───── Records for processing

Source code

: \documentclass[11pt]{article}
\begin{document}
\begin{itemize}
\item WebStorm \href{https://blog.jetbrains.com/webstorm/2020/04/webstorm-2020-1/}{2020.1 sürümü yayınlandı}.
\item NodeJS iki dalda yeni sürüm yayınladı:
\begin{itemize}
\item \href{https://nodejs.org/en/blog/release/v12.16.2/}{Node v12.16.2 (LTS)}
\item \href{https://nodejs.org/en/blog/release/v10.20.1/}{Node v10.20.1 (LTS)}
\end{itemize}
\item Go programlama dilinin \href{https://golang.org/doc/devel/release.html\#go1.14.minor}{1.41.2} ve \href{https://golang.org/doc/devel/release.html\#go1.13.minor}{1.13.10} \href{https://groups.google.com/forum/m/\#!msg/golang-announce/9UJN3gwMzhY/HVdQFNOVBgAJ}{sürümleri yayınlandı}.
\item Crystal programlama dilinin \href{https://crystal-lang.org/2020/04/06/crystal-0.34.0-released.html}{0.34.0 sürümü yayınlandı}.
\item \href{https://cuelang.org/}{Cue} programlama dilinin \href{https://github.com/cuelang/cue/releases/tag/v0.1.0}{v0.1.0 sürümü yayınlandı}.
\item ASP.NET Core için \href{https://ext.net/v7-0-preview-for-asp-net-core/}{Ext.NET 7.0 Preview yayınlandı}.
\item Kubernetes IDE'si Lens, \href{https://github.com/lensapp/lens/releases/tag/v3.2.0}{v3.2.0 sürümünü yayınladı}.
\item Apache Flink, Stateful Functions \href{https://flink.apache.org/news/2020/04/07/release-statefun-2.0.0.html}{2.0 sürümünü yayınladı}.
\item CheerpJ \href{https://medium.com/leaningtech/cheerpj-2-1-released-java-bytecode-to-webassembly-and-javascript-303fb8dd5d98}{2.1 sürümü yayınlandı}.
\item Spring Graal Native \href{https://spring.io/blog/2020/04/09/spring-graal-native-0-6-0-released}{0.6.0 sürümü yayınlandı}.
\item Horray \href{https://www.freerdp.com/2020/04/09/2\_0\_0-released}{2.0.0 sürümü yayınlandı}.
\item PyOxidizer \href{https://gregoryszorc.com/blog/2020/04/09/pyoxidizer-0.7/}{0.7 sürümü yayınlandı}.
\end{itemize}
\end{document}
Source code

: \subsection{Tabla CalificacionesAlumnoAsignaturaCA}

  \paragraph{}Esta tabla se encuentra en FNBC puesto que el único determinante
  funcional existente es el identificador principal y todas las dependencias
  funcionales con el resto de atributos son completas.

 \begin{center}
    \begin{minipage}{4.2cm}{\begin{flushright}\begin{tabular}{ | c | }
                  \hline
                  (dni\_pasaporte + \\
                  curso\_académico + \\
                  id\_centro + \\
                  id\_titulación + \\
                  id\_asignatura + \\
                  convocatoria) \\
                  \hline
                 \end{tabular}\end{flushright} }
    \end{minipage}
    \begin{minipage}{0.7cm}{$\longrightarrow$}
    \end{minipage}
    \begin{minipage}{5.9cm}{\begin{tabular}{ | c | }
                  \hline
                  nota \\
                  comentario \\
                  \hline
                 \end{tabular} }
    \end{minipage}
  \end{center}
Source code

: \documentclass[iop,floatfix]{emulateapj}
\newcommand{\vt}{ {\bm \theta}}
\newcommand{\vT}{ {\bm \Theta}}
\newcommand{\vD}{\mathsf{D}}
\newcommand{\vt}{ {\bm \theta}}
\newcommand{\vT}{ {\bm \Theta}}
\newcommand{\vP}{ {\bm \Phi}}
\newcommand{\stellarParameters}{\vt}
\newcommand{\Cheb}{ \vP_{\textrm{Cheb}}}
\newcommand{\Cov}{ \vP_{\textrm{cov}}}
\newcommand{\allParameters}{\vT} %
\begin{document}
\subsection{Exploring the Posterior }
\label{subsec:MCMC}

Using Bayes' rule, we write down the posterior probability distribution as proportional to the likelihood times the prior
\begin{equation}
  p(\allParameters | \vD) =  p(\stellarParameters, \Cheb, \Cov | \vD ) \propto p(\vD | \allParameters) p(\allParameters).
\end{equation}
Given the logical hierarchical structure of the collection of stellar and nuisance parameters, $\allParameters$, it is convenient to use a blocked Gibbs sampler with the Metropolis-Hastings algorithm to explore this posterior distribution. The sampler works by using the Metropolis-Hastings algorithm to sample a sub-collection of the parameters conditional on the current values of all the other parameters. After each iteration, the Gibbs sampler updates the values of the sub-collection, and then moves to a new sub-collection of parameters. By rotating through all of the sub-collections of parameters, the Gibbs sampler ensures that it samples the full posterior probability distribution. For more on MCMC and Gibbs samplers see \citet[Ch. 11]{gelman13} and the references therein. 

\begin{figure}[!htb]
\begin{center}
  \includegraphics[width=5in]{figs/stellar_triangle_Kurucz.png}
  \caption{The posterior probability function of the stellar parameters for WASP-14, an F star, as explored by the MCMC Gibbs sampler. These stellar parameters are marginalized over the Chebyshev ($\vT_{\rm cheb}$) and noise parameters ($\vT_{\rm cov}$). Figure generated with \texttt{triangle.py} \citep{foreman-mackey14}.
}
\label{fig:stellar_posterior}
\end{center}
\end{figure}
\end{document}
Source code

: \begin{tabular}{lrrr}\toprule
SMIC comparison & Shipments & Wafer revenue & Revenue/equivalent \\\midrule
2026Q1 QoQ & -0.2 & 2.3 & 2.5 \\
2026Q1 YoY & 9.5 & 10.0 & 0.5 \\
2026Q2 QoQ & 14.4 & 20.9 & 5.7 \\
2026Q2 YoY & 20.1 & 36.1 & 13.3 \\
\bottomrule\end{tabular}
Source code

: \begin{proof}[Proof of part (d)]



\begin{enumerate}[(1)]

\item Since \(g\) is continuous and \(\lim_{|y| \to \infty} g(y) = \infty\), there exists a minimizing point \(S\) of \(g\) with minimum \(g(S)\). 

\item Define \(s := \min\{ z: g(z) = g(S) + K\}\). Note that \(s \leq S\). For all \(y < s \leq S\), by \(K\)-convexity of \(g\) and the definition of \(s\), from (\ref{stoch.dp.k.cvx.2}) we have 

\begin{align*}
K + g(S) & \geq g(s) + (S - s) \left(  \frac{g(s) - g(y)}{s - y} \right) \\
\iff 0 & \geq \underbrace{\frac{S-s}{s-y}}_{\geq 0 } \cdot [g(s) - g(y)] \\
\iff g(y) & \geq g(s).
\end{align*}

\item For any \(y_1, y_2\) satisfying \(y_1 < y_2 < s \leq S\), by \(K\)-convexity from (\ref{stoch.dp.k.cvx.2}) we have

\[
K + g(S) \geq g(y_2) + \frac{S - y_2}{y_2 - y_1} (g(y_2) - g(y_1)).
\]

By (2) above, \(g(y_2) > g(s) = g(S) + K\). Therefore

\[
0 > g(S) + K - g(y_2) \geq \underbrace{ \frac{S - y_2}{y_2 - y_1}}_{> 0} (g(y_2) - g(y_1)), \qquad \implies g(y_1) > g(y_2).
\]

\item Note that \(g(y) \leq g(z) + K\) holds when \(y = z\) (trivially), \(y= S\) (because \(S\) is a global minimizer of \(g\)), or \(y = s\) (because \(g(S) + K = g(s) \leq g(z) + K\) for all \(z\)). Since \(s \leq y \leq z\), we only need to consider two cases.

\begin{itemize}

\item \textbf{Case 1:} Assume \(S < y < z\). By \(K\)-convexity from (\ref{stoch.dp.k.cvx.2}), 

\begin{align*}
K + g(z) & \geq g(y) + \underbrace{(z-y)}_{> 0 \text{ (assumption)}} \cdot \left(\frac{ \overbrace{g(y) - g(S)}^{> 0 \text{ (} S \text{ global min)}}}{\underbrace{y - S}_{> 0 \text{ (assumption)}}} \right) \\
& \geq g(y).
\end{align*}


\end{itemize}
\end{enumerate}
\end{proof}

──────────

§ **What to do**: Bring together all lines in the records where the word "distribution" is found.

§ **Task answer**:
Using Bayes' rule, we write down the posterior probability distribution as proportional to the likelihood times the prior
Given the logical hierarchical structure of the collection of stellar and nuisance parameters, $\allParameters$, it is convenient to use a blocked Gibbs sampler with the Metropolis-Hastings algorithm to explore this posterior distribution. The sampler works by using the Metropolis-Hastings algorithm to sample a sub-collection of the parameters conditional on the current values of all the other parameters. After each iteration, the Gibbs sampler updates the values of the sub-collection, and then moves to a new sub-collection of parameters. By rotating through all of the sub-collections of parameters, the Gibbs sampler ensures that it samples the full posterior probability distribution. For more on MCMC and Gibbs samplers see \citet[Ch. 11]{gelman13} and the references therein. 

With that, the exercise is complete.